With costs of pig production under increasing pressure, the nutrition of young pigs is of increasing interest, as this period is critical to the subsequent performance of the animals through to market. Optimising growth rate and feed efficiency at this time are therefore key requirements for success in today's animal production systems. While antibiotics are available to assist in improving growth during this phase, there are a range of concerns from world-wide pig producers about their use, including bacterial resistance, palatability and the accuracy of antibiotic dosage if feed intake is compromised. Furthermore, animal production is viewed critically for its use of in-feed antibiotics, both from consumers and regulatory authorities. As a result, various feed additives have been studied as alternatives. Organic acids, particularly salts of organic acids, have been reported by many experts to enhance growth performance in the absence of antibiotic growth promoters (AGPs) in pigs, as well as poultry and aquaculture.
A report detailing that a "ban on antibiotic growth promoters creates significant opportunity for feed acidification" was published by Frost & Sullivan (2004). This report predicts that the overall European market for animal feed acidifiers will have grown from approximately €191 million in 2002 to more than €400 million by 2009. This growth would more than double the market segment in seven years. Furthermore, the Frost & Sullivan report attributes this rise to the industry's move away from antibiotic growth promoters and to acids as an alternative means of performance enhancement with similarly high economic benefits.
The potential application of organic acids to livestock nutrition and forage preservation has been known for decades and is documented by many scientific studies. Acids make a fundamental contribution to feed hygiene, since they suppress the growth of mould and thus restrict the potential production and detrimental effects of mycotoxins. Consequently the feed's safety is guaranteed by adding organic acids. A strong bactericidal and bacteriostatic effect has also been demonstrated for formic acid, the shortest-chain organic acid. These effects are based on reduction of the pH in both the feed and in the gut and also by the antimicrobial effect of the acid. The antimicrobial effect of organic acids varies widely and is based chiefly on the acid's degree of dissociation, as indicated by its pK-value, which states the pH at which the acid is 50 per cent dissociated and can be used to determine the action of an acid at a given pH. This is based chiefly on the capacity of organic acids in their un-dissociated state to cross the cell walls of gram-negative bacteria such as E.coli and Salmonella and penetrate into the cell.
Inside the bacterial cell, acids dissociate into a hydrogen cation and an acid anion. The cation also reduces the pH-value in the interior of the cell. Restoring intercellular pH is expensive in terms of energy, while the anion disrupts DNA synthesis in the nucleus.
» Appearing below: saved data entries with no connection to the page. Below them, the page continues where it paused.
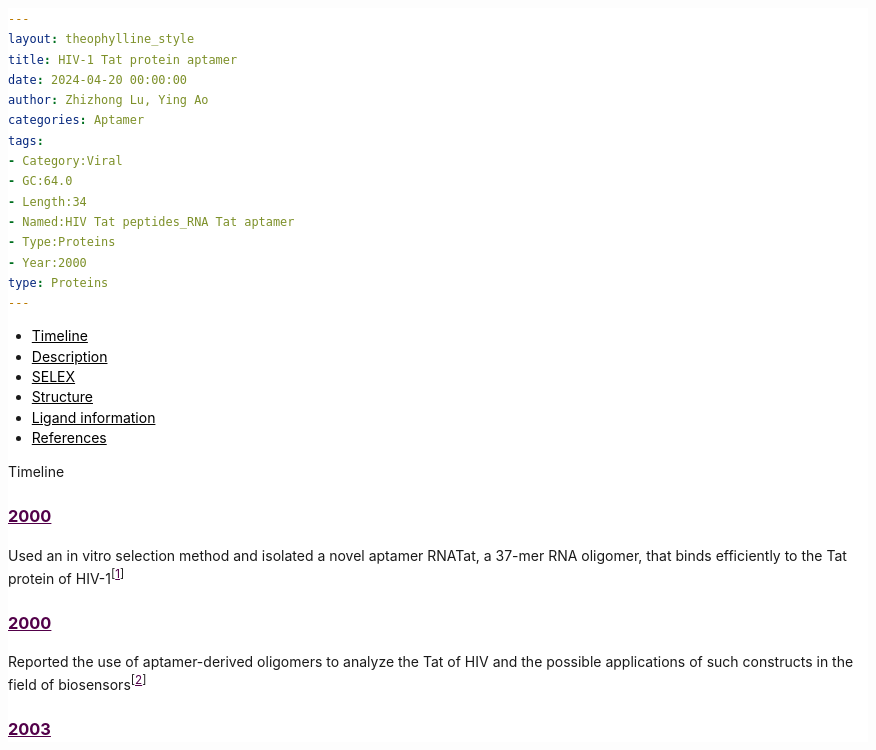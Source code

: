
 ```yaml
---
layout: theophylline_style
title: HIV-1 Tat protein aptamer
date: 2024-04-20 00:00:00
author: Zhizhong Lu, Ying Ao
categories: Aptamer
tags:
- Category:Viral
- GC:64.0
- Length:34
- Named:HIV Tat peptides_RNA Tat aptamer
- Type:Proteins
- Year:2000
type: Proteins
---
```

<html>



<div class="side-nav">
<ul>
    <div class="side-nav-item"><li><a href="#timeline" style="color: #000000;">Timeline</a></li></div>
    <div class="side-nav-item"><li><a href="#description" style="color: #000000;">Description</a></li></div>
    <div class="side-nav-item"><li><a href="#SELEX" style="color: #000000;">SELEX</a></li></div>
    <div class="side-nav-item"><li><a href="#Structure" style="color: #000000;">Structure</a></li></div>
    <div class="side-nav-item"><li><a href="#ligand-recognition" style="color: #000000;">Ligand information</a></li></div>
    <div class="side-nav-item"><li><a href="#references" style="color: #000000;">References</a></li></div>
    </ul>
</div>



<p class="header_box" id="timeline">Timeline</p>
<div class="timeline">
  <div class="entry">
    <div class="title">
      <h3><a href="https://onlinelibrary.wiley.com/doi/10.1046/j.1365-2443.2000.00330.x" target="_blank" style="color:#520049">2000</a></h3>
    </div>
    <div class="body">
      <p>Used an in vitro selection method and isolated a novel aptamer RNATat, a 37-mer RNA oligomer, that binds efficiently to the Tat protein of HIV-1<sup>[<a href="#ref1" style="color:#520049">1</a>]</sup></p>
    </div>
  </div>
  <div class="entry">
    <div class="title">
      <h3><a href="https://onlinelibrary.wiley.com/doi/10.1046/j.1365-2443.2000.00331.x" target="_blank" style="color:#520049">2000</a></h3>
    </div>
    <div class="body">
      <p>Reported the use of aptamer-derived oligomers to analyze the Tat of HIV and the possible applications of such constructs in the field of biosensors<sup>[<a href="#ref2" style="color:#520049">2</a>]</sup></p>
    </div>
  </div>
  <div class="entry">
    <div class="title">
      <h3><a href="https://pubmed.ncbi.nlm.nih.gov/12737819/" target="_blank" style="color:#520049">2003</a></h3>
This dual impact mechanism effectively obstructs bacterial replication.
Formic acid is often described as being the strongest organic acid against pathogen gram negative bacteria; however certain disadvantages, like its unfavourable pungent smell and corrosiveness limit its use in feed production.
The potassium salt of formic acid, potassium diformate (KDF), on the other hand, also has a strong anti-microbial effect, but additionally is proven safe for humans and has no adverse smell. It is registered as Formi®, the first non-antibiotic performance enhancer for pigs and patented by the ADDCON Group.
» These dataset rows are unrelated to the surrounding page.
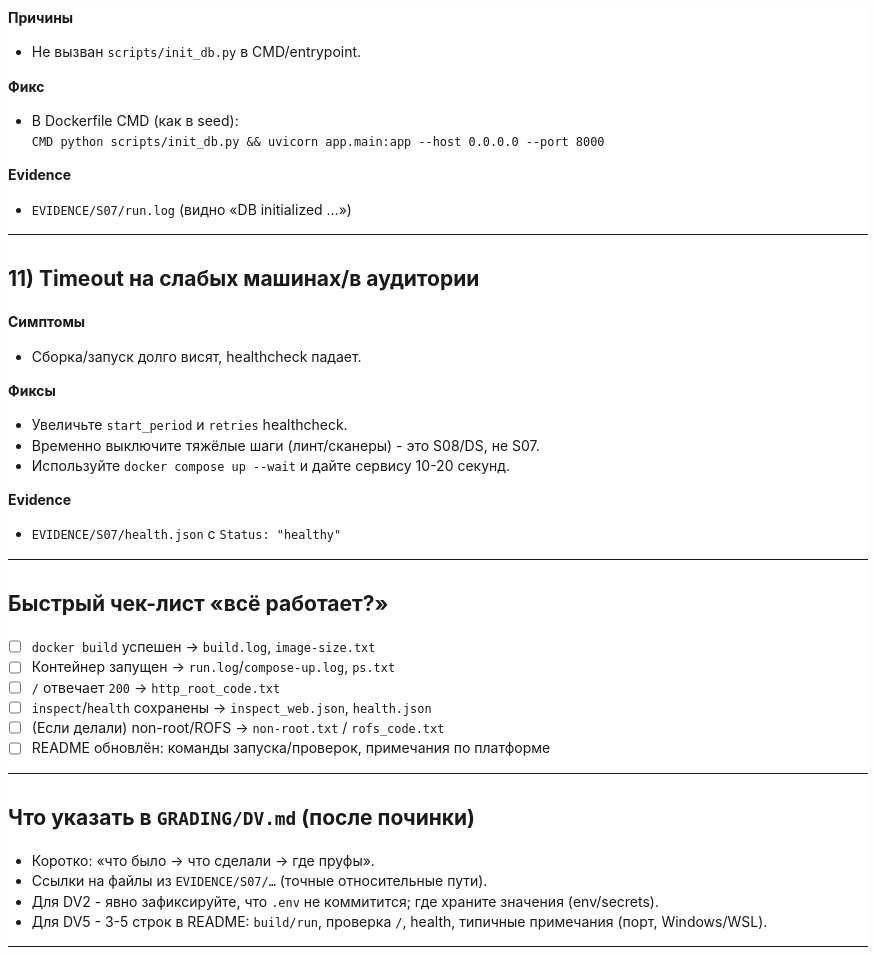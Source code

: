 **Причины**

* Не вызван `scripts/init_db.py` в CMD/entrypoint.

**Фикс**

* В Dockerfile CMD (как в seed):  
`CMD python scripts/init_db.py && uvicorn app.main:app --host 0.0.0.0 --port 8000`

**Evidence**

* `EVIDENCE/S07/run.log` (видно «DB initialized …»)

---

## 11) Timeout на слабых машинах/в аудитории

**Симптомы**

* Сборка/запуск долго висят, healthcheck падает.

**Фиксы**

* Увеличьте `start_period` и `retries` healthcheck.  
* Временно выключите тяжёлые шаги (линт/сканеры) - это S08/DS, не S07.  
* Используйте `docker compose up --wait` и дайте сервису 10-20 секунд.

**Evidence**

* `EVIDENCE/S07/health.json` с `Status: "healthy"`

---

## Быстрый чек-лист «всё работает?»

* [ ] `docker build` успешен → `build.log`, `image-size.txt`  
* [ ] Контейнер запущен → `run.log`/`compose-up.log`, `ps.txt`  
* [ ] `/` отвечает `200` → `http_root_code.txt`  
* [ ] `inspect`/`health` сохранены → `inspect_web.json`, `health.json`  
* [ ] (Если делали) non-root/ROFS → `non-root.txt` / `rofs_code.txt`  
* [ ] README обновлён: команды запуска/проверок, примечания по платформе

---

## Что указать в `GRADING/DV.md` (после починки)

* Коротко: «что было → что сделали → где пруфы».  
* Ссылки на файлы из `EVIDENCE/S07/…` (точные относительные пути).  
* Для DV2 - явно зафиксируйте, что `.env` не коммитится; где храните значения (env/secrets).  
* Для DV5 - 3-5 строк в README: `build/run`, проверка `/`, health, типичные примечания (порт, Windows/WSL).

---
In order to fulfil the EU-registration requirements, KDF passed standards in several trials with weaners, fatteners and sows. Recently, a trial was carried out at a German Pig Production site. The aim of the trial was to test the natural growth promoter Formi® against a commercial piglet diet containing no natural growth promoter. Feed and water were available ad libitum. 420 weaned piglets (28 days of age) were randomly selected and divided into 2 treatment groups. Piglets (Landrace x Duroc x PIC) were housed with 15 pigs per pen over a 49-day trial period. Performance data were measured during diet shifts and at the end of the trial. The Control group received no acidifier or natural growth promoter, while the treatment group had 12 kg of Formi® per t of feed added to the diet.
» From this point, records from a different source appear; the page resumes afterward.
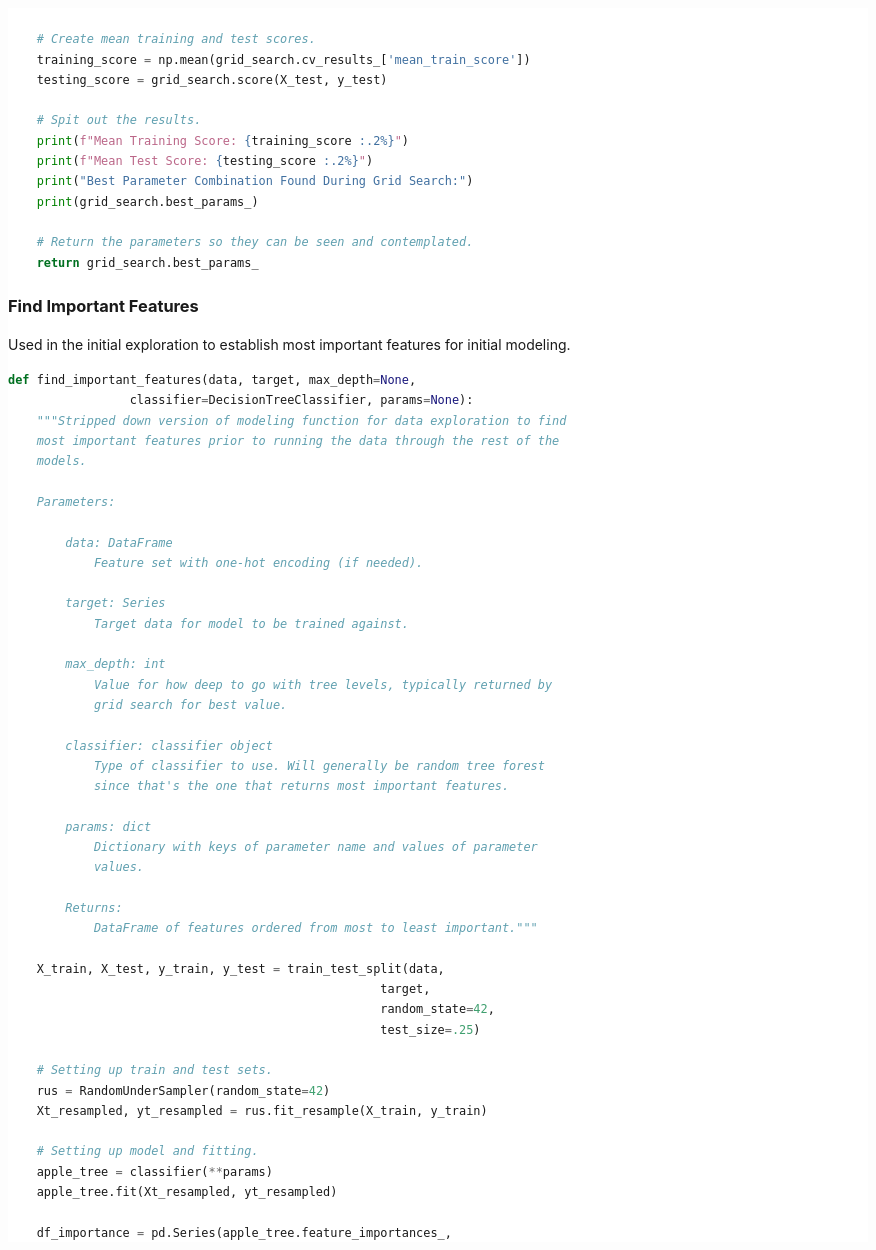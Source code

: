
 ```python
    
    # Create mean training and test scores.
    training_score = np.mean(grid_search.cv_results_['mean_train_score'])
    testing_score = grid_search.score(X_test, y_test)
    
    # Spit out the results.
    print(f"Mean Training Score: {training_score :.2%}")
    print(f"Mean Test Score: {testing_score :.2%}")
    print("Best Parameter Combination Found During Grid Search:")
    print(grid_search.best_params_)
    
    # Return the parameters so they can be seen and contemplated.
    return grid_search.best_params_
```

### Find Important Features

Used in the initial exploration to establish most important features for initial modeling.


```python
def find_important_features(data, target, max_depth=None, 
                 classifier=DecisionTreeClassifier, params=None):
    """Stripped down version of modeling function for data exploration to find
    most important features prior to running the data through the rest of the 
    models.
    
    Parameters:
    
        data: DataFrame
            Feature set with one-hot encoding (if needed).
        
        target: Series
            Target data for model to be trained against.
            
        max_depth: int
            Value for how deep to go with tree levels, typically returned by
            grid search for best value.
            
        classifier: classifier object 
            Type of classifier to use. Will generally be random tree forest
            since that's the one that returns most important features.
            
        params: dict
            Dictionary with keys of parameter name and values of parameter
            values.
            
        Returns:
            DataFrame of features ordered from most to least important."""
    
    X_train, X_test, y_train, y_test = train_test_split(data, 
                                                    target,
                                                    random_state=42,
                                                    test_size=.25)
    
    # Setting up train and test sets.
    rus = RandomUnderSampler(random_state=42)
    Xt_resampled, yt_resampled = rus.fit_resample(X_train, y_train)
    
    # Setting up model and fitting.
    apple_tree = classifier(**params)
    apple_tree.fit(Xt_resampled, yt_resampled)
    
    df_importance = pd.Series(apple_tree.feature_importances_, 
```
During the trial all data have been recorded. In the following table the data are shown (Tab.1):
Table 1: Effect of Formi® on performance parameters of weaned piglets
a, b: Means with a different superscript differ significantly at P<0.05
As it can be seen from the table, overall performance in the group with Formi® was significantly increased (P<0.05). The addition of 12 kg/t Formi® resulted in an improvement of 14.6% in weight gain and an increase of 3.8% in feed intake, while the feed conversion rate was improved by 9.4%.
Based on an average feed price for commercial weaner pig diets (phase 1 and 2) in Germany (44.57 € / 100 kg) and a pig price of 40 € per 25 kg pig (each 1 kg more was counted with 1.61 €) it was proven that Formi® lead to an economic pig production with improved profits (ROI = 4.5).
It can therefore be concluded that the use of KDF (Formi®) can improve performance of the young pig, especially during the crucial time post-weaning, thus contributing to overall profitability in pig production.